The equation you gave, $ax+by+c=0$, is the equation for a line in two dimentions. In three dimensions, you can define a line by a point and a vector. This is not in contradiction with the idea that two points determine a line, as obviously there is a vector between two points and therefore by specifying two points you have also specified a point and a vector. This is probably all too pedantic to be worthwhile discussing further, so let's move on to the specific useful example.
Let one point be defined as $P=(x_p,y_p,z_p)$, and another point be defined as $Q=(x_q,y_q,z_q)$. Then we can define the line $L$ as follows:
$L=\{P+t(Q-P)\}$ where $t$ is any real number. To dissect this a little bit, this shows us that $P$ is in the set (for $t=0$), and $Q$ is in the set (for $t=1$). By allowing $t$ to be any real number, we are scaling the vector between $P$ and $Q$, and this is what gives us the whole line.
Now, we consider any arbitrary point on the line, which we will define as $(x,y,z)$. If this point is on the line, then it is in the set $L$ and so we must have $\begin{align}x=&x_p+t(x_q-x_p)\\ y=&y_p+t(y_q-y_p)\\ z=&z_p+t(z_q-z_p) \end{align}$ These equations are parametric, that is they depend on a parameter $t$, but such equations are necessary in order to describe a line in three dimensions. Obviously, if the line happened to be in one of the planes, say the $xy$ plane, then $z_p=z_q=0$, and so the equations could be solved for $t$. Substituting, you would get the familiar two-dimensional equation for a line, however in general the best you can do is solve for $t$ in the above equations and reduce the three equations to two.

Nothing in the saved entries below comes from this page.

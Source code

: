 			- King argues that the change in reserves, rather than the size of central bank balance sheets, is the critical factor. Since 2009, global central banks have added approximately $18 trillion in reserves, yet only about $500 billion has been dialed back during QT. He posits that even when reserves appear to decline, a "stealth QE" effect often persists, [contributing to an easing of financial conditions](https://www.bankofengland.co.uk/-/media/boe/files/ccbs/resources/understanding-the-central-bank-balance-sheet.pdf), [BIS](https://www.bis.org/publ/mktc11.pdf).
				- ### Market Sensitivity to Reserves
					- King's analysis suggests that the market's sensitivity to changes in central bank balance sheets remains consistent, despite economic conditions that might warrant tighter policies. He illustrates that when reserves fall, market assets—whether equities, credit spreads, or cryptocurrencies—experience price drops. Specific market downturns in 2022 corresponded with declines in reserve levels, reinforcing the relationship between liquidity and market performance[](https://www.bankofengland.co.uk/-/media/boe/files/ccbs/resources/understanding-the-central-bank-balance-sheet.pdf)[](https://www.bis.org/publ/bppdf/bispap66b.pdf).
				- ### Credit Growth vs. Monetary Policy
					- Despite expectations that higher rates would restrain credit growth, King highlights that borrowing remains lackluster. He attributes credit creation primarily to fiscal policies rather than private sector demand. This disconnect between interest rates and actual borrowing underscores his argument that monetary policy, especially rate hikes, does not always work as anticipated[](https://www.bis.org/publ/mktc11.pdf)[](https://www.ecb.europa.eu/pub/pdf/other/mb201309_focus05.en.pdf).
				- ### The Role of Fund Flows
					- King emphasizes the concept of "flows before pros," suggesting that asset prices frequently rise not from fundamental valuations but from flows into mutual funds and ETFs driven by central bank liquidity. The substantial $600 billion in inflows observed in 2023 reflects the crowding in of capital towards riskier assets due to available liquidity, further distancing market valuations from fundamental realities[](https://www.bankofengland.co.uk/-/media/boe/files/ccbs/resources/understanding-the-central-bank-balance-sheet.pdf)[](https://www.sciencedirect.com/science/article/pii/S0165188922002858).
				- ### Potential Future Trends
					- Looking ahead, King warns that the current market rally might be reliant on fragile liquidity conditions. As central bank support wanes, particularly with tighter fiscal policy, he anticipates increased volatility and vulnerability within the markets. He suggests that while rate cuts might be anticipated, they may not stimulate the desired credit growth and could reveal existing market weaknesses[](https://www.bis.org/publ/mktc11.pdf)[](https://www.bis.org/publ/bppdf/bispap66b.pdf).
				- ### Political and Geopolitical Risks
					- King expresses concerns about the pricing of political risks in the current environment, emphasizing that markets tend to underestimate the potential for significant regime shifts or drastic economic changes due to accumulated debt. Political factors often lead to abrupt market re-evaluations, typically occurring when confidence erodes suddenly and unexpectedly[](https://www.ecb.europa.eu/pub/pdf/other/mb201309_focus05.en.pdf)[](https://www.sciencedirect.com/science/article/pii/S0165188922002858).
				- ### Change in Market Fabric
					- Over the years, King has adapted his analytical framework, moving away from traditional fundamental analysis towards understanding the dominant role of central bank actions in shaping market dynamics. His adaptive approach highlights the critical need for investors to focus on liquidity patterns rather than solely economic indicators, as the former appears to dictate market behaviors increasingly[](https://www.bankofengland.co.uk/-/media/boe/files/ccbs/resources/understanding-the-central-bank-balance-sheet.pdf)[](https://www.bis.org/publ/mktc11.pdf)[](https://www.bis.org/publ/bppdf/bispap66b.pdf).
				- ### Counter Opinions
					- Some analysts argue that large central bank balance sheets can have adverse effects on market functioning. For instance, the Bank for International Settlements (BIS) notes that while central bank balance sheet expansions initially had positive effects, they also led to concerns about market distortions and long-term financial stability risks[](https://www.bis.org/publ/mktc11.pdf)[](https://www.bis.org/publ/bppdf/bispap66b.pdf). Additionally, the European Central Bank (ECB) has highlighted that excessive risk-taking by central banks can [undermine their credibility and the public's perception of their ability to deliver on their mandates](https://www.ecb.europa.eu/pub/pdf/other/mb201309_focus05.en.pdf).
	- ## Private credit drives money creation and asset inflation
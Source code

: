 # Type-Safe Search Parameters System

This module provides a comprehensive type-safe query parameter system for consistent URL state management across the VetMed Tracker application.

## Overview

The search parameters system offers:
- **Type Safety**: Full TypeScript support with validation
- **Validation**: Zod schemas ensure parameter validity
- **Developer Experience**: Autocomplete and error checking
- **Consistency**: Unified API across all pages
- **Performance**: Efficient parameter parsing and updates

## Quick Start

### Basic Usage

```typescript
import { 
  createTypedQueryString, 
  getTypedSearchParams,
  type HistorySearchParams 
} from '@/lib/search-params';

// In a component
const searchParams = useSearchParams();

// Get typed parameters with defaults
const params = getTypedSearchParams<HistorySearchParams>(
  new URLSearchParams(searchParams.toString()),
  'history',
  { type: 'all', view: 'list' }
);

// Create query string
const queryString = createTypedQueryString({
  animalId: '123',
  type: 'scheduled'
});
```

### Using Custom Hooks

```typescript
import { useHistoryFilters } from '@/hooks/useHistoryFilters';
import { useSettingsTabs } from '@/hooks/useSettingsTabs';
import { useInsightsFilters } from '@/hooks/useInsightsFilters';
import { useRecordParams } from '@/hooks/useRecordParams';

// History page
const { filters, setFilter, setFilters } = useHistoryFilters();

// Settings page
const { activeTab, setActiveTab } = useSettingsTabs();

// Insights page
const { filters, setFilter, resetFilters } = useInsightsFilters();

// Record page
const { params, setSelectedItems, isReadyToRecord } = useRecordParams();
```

It is also common to write the so-called "symmetric" equations for a line in three dimensions by solving for $t$ and setting all three equal to each other, like so: $\frac{x-x_p}{x_q-x_p}=\frac{y-y_p}{y_q-y_p}=\frac{z-z_p}{z_q-z_p}$
Unfortunately, I don't think these sorts of equations will help with your robot project, but perhaps the discussion will engender some good ideas. You can take a look at Paul's Online Notes for more discussion about how lines are represented in three dimensions. He doesn't follow exactly the same approach as I have outlined here, but it is very similar.
You mentioned that the robot arm is on a circular base, and as such it might be advantageous to look into using Spherical Coordinates (which may simplify many of the computational aspects of movement).